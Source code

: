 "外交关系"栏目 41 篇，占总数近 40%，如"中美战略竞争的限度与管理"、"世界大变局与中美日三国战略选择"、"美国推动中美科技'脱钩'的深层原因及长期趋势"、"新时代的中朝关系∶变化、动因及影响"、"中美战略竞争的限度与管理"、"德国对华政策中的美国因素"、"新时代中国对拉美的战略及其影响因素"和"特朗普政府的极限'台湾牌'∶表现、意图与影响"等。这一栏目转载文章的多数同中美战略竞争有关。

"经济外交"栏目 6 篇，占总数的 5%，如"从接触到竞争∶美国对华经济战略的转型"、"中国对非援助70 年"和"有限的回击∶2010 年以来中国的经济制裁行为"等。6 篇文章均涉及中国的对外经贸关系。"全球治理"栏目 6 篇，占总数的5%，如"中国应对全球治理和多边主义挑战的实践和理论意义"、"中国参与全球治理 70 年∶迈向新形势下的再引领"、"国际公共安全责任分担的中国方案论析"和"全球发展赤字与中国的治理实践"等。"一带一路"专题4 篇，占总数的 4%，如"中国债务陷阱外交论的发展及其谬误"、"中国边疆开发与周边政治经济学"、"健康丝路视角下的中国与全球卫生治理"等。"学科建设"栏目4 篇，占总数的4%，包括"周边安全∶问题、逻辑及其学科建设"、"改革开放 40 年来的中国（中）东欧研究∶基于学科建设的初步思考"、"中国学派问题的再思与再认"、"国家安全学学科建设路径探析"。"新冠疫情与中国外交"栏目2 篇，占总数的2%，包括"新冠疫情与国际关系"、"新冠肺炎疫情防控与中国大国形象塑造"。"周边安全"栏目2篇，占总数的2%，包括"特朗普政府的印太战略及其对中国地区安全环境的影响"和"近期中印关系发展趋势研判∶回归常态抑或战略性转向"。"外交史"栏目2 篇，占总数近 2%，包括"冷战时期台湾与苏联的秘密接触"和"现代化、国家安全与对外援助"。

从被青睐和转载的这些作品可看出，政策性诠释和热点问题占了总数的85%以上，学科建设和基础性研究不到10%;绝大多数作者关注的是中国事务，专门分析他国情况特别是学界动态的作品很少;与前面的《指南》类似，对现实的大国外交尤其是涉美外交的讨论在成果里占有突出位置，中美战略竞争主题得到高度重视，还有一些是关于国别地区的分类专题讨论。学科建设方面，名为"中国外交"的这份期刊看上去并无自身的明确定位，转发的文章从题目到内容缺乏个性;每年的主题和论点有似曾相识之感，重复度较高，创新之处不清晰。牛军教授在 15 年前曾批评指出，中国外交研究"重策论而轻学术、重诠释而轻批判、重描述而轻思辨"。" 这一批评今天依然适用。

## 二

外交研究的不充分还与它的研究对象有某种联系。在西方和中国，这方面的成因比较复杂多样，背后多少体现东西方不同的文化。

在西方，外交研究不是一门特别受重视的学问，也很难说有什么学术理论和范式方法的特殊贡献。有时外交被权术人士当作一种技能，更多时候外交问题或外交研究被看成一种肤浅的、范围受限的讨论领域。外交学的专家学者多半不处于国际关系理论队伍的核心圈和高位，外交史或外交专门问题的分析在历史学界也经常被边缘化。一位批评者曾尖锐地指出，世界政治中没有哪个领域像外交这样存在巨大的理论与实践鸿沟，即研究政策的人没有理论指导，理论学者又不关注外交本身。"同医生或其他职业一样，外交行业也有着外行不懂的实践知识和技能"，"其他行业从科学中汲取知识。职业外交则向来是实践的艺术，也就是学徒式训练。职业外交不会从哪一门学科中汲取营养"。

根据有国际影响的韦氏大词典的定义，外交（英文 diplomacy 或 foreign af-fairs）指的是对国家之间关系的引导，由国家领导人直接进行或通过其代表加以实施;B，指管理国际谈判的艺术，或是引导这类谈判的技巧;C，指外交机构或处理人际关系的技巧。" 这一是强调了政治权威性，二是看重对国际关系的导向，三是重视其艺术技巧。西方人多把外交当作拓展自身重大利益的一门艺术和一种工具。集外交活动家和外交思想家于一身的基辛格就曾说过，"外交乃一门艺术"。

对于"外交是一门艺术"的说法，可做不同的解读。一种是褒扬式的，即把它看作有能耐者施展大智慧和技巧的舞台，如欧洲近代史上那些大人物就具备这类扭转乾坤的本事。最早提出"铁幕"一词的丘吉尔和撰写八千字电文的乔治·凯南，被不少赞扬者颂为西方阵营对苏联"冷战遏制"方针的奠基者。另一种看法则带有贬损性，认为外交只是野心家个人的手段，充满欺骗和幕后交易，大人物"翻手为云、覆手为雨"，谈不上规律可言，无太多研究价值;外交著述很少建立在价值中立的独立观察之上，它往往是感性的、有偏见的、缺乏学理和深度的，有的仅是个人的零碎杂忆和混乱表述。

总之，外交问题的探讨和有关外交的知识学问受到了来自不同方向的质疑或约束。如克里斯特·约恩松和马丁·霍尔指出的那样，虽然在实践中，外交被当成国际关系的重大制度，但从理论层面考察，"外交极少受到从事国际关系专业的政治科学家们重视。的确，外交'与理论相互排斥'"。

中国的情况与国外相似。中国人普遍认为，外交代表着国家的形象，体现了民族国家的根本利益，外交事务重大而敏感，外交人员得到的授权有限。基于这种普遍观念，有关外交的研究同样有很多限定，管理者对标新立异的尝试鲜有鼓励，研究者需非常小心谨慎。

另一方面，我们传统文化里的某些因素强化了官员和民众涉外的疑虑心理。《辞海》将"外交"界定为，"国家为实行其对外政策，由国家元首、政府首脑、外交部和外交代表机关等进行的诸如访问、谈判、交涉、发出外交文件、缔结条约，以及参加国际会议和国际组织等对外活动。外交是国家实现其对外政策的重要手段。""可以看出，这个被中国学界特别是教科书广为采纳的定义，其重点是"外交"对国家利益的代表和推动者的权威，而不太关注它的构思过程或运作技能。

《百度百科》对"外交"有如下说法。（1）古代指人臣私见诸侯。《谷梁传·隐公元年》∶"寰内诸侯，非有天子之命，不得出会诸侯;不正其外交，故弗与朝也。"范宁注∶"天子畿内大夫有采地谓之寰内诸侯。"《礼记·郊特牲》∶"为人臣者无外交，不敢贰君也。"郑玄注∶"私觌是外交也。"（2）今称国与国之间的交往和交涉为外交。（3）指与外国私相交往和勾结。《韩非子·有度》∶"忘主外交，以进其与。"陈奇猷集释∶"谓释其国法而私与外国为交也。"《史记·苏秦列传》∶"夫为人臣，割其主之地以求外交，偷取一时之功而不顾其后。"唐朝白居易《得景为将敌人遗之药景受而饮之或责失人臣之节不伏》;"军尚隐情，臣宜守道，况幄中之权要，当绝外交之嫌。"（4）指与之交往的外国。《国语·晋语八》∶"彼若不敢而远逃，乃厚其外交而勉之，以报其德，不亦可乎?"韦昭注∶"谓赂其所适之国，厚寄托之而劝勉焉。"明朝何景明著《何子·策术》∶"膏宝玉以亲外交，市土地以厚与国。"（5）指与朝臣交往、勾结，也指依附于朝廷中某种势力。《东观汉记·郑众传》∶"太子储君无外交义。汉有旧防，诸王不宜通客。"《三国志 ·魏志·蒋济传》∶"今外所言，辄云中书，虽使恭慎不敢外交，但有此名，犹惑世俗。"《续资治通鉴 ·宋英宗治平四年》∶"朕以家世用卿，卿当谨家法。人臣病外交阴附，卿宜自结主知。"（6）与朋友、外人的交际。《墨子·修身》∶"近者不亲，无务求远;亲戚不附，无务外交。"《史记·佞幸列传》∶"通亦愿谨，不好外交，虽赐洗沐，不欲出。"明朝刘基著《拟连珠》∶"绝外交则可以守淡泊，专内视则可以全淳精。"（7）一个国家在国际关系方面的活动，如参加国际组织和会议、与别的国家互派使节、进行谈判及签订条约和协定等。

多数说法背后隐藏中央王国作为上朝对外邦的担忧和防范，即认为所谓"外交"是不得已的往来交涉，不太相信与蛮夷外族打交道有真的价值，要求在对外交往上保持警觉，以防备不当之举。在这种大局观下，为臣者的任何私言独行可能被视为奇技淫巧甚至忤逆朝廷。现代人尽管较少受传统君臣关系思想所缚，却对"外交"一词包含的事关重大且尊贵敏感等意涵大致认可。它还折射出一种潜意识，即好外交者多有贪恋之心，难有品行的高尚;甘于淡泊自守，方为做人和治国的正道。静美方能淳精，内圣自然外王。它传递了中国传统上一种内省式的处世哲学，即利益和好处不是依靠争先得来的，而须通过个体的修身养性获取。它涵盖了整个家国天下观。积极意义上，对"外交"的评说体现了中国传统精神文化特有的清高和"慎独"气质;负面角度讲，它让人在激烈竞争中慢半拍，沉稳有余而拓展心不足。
◆ ◆ ◆ ◆ ◆
→ Assigned task: Starting with the line above that holds "外交研究的不充分还与它的研究" and stopping with the line that holds "在西方，外交研究不是一门特别", reproduce each line exactly, omitting all other lines.

→ Solution to this exercise:
外交研究的不充分还与它的研究对象有某种联系。在西方和中国，这方面的成因比较复杂多样，背后多少体现东西方不同的文化。

在西方，外交研究不是一门特别受重视的学问，也很难说有什么学术理论和范式方法的特殊贡献。有时外交被权术人士当作一种技能，更多时候外交问题或外交研究被看成一种肤浅的、范围受限的讨论领域。外交学的专家学者多半不处于国际关系理论队伍的核心圈和高位，外交史或外交专门问题的分析在历史学界也经常被边缘化。一位批评者曾尖锐地指出，世界政治中没有哪个领域像外交这样存在巨大的理论与实践鸿沟，即研究政策的人没有理论指导，理论学者又不关注外交本身。"同医生或其他职业一样，外交行业也有着外行不懂的实践知识和技能"，"其他行业从科学中汲取知识。职业外交则向来是实践的艺术，也就是学徒式训练。职业外交不会从哪一门学科中汲取营养"。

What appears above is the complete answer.